The world’s second largest fish – a gentle, toothless giant, which feeds solely on plankton – cruises Scottish waters each summer.

We are lucky to have the second largest fish in the world cruising Scottish waters each summer – an exciting sight! The basking shark grows up to 10m (33ft) long, and a few places in Scotland are particular hotspots for seeing them. They are fish of open waters, but move closer to shores in summer, when we can see them 'basking' at the surface, feeding with their huge mouths wide open. These gentle giants have no teeth, and their massive bodies are nourished entirely by plankton soup, filtering millions of litres of water an hour through its gills! Basking sharks were once fished commercially on a small scale in Scottish waters for shark liver oil, which was used in various industries. The peak recorded kill, in 1947, was close to 250 sharks.

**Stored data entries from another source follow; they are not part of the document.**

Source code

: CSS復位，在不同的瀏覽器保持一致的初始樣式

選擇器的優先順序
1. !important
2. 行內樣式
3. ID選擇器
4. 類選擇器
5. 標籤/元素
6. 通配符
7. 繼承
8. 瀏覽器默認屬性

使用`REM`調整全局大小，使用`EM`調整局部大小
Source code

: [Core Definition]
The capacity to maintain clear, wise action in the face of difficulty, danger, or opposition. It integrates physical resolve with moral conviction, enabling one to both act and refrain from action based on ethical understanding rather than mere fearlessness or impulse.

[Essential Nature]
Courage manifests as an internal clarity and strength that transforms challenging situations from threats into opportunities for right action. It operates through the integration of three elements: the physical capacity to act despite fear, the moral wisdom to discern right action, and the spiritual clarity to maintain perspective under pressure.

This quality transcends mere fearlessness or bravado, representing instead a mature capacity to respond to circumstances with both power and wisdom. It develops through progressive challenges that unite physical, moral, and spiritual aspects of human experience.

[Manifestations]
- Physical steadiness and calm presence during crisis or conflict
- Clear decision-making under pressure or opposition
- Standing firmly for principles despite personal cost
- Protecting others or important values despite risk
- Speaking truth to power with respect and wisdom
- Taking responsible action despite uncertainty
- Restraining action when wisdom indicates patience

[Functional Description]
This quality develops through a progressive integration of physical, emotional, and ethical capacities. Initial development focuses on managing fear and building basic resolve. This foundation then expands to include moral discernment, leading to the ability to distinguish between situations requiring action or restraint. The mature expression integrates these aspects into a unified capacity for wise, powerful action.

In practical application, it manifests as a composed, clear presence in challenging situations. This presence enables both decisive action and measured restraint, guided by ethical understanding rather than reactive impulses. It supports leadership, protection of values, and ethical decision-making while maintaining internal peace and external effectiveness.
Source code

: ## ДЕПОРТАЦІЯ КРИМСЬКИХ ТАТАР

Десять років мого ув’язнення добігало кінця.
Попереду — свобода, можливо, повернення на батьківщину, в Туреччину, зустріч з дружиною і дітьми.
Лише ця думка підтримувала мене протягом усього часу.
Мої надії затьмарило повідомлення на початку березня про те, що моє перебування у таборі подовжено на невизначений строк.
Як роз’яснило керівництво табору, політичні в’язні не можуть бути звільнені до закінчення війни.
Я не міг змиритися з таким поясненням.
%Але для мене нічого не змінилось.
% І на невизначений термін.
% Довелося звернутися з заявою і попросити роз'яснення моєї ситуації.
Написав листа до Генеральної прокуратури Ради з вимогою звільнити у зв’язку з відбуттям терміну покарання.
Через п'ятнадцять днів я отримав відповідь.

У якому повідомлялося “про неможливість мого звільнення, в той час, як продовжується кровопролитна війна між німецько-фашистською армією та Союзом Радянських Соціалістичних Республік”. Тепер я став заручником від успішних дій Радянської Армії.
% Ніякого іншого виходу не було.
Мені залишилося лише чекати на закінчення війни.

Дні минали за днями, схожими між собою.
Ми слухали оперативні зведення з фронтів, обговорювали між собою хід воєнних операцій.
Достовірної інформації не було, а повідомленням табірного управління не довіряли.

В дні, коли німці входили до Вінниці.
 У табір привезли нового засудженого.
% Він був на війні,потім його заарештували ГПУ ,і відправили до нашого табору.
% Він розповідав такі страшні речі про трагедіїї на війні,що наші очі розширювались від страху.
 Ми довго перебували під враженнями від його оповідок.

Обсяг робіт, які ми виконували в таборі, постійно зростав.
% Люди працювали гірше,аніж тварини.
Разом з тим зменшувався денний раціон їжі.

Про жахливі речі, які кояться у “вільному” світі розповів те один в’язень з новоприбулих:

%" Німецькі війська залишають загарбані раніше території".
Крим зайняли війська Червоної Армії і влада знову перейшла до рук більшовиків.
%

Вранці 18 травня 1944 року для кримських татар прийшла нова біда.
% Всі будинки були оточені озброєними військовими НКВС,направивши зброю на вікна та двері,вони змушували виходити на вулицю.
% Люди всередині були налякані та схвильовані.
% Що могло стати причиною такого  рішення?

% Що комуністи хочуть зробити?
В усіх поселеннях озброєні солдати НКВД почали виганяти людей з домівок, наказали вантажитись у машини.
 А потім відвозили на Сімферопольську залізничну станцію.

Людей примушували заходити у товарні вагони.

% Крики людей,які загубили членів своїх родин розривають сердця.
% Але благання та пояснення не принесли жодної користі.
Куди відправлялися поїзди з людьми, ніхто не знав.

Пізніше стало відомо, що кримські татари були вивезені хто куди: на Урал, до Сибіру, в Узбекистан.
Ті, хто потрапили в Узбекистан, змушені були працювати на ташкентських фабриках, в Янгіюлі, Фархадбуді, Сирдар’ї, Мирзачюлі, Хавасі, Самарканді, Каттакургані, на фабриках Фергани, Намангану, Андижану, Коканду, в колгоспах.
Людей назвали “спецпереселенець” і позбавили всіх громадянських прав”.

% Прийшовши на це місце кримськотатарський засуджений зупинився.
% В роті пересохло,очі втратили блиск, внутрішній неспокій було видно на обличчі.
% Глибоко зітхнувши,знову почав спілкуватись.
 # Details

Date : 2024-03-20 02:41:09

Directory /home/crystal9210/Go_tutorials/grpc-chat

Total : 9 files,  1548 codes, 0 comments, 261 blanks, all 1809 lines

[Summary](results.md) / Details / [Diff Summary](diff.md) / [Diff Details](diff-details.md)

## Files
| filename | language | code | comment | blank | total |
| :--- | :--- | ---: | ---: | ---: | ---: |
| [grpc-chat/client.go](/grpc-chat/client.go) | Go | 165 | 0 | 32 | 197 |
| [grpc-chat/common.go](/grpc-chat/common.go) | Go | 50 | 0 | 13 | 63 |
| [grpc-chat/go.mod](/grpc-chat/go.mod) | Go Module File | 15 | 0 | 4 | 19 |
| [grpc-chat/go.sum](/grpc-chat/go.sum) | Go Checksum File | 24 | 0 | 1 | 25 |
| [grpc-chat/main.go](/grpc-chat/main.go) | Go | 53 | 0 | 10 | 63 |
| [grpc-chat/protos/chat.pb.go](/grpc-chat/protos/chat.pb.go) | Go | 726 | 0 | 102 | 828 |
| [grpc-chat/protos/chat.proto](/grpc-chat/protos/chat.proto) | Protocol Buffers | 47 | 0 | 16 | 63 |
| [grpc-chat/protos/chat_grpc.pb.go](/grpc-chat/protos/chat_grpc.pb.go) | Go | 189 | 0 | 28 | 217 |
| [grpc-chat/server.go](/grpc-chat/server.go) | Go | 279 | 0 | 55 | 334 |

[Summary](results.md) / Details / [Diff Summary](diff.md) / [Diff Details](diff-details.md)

Globally, the basking shark is considered a vulnerable species. In Scotland, the basking shark is a protected species of fish, with full legal protection in place since 1998.

Learn about fish and licensing.

The basking shark is also a priority marine feature in Scotland’s seas and has recently been included within one of four additional Nature Conservation MPA proposals for designation to complete the Scottish MPA network.

The Scottish Marine Wildlife Watching Code alongside the Wildlife Safe (WiSe Scheme) provide the best guidance for wildlife watching operators, and will help us all enjoy and support the conservation of this magnificent fish.

Satellite tagging project

This joint project between Scottish Natural Heritage and the University of Exeter has deployed a total of 61 satellite tags on basking sharks in Scottish waters. The results have just been published in our final report, and within two scientific journals. Key findings:

  • Tagged sharks demonstrated high levels of fidelity to waters around Coll, Tiree, Hyskeir in the Sea of the Hebrides during summer months (July to September).
  • The first evidence is presented to show that individual sharks returned to the same areas in consecutive summers, after migrating south as far as the Canary Islands in winter.